Schatten über den Anfängen der documenta: Werner Haftmann in Italien 1936-1945

Gespräch

Der Kunsthistoriker und Mitbegründer der Kunstausstellung documenta war während der deutschen Besatzung in Italien am brutalen Partisanenkrieg beteiligt

 

Podiumsdiskussion mit Julia Voss (Moderation), Carlo Gentile und Thomas Gruber

21.09.2022 um 19:00 

Nach Anmeldung: prenotazione@casadigoethe.it

 

Sonderführer (Z) W. Haftmann (2 v. r.) mit dt. Offizieren und it. Geistlichen der Abtei Montecassino 1944 © Bundesarchiv

 

Die viel diskutierte, aktuelle documenta 15 gibt Anlass zu einem Blick auf die Entstehungsgeschichte der 1955 in Kassel erstmals eröffneten Weltkunstschau.

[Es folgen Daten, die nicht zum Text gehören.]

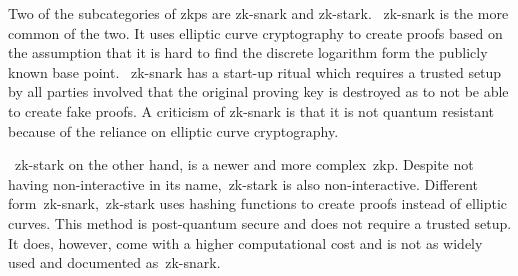 Two of the subcategories of \gls{zkp}s are \gls{zk-snark} and \gls{zk-stark}.
~\gls{zk-snark} is the more common of the two.
It uses elliptic curve cryptography to create proofs based on the assumption that it is hard to find the discrete logarithm form the publicly known base point.
~\gls{zk-snark} has a start-up ritual which requires a trusted setup by all parties involved that the original proving key is destroyed as to not be able to create fake proofs.
A criticism of \gls{zk-snark} is that it is not quantum resistant because of the reliance on elliptic curve cryptography.

~\gls{zk-stark} on the other hand, is a newer and more complex~\gls{zkp}.
Despite not having non-interactive in its name,~\gls{zk-stark} is also non-interactive.
Different form~\gls{zk-snark},~\gls{zk-stark} uses hashing functions to create proofs instead of elliptic curves.
This method is post-quantum secure and does not require a trusted setup.
It does, however, come with a higher computational cost and is not as widely used and documented as~\gls{zk-snark}.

Die erst kürzlich aufgedeckte NS-Vergangenheit des Kunsthistorikers Werner Haftmann (1912-1999) wirft neue Fragen zu den Anfängen der Ausstellungsreihe auf. So wurden im Jahr 1955 hier zahlreiche Werke, die unter den Nationalsozialisten als „Entartete Kunst“ kategorisiert worden waren, ausgestellt. Haftmann, mit Arnold Bode die wichtigste Gründungsfigur der documenta, war nicht nur 1933 Mitglied der SA geworden und 1937 in die NSDAP eingetreten, auch war er 1944 als Soldat an der Jagd von italienischen Partisanen in der Toskana beteiligt und hat Folterungen beigewohnt. Gleichzeitig war er mit verschiedenen italienischen Intellektuellen aus dem antifaschistischen Einaudi-Kreis wie Cesare Pavese,  Giaime Pintor und Elio Vittorini befreundet. In der Nachkriegszeit galt Haftmann dann als einflussreicher Förderer von zeitgenössischer Kunst und seine NS-Vergangenheit wurde nicht weiter thematisiert.

Die Fragen, was Haftmann über seine eigene NS-Vergangenheit verschwieg, wie sein Netzwerk und seine Tätigkeiten in Italien aussahen und wie er als Kurator im westlichen Nachkriegsdeutschland Erinnerungspolitik betrieb, diskutieren die Historiker Carlo Gentile und Thomas Gruber im Gespräch mit der Kuratorin und Kunstkritikerin Julia Voss.

Die Veranstaltung bildet den Auftakt einer kritischen Auseinandersetzung mit deutschen Autor*innen, Künstler*innen und Kunsthistoriker*innen in Italien im 20. Jahrhundert an der Casa di Goethe. Ausgehend von der deutschen Italiensehnsucht nach Goethe wird dabei auch die deutsche Besatzung Italiens von 1943 bis 1945 in den Blick genommen.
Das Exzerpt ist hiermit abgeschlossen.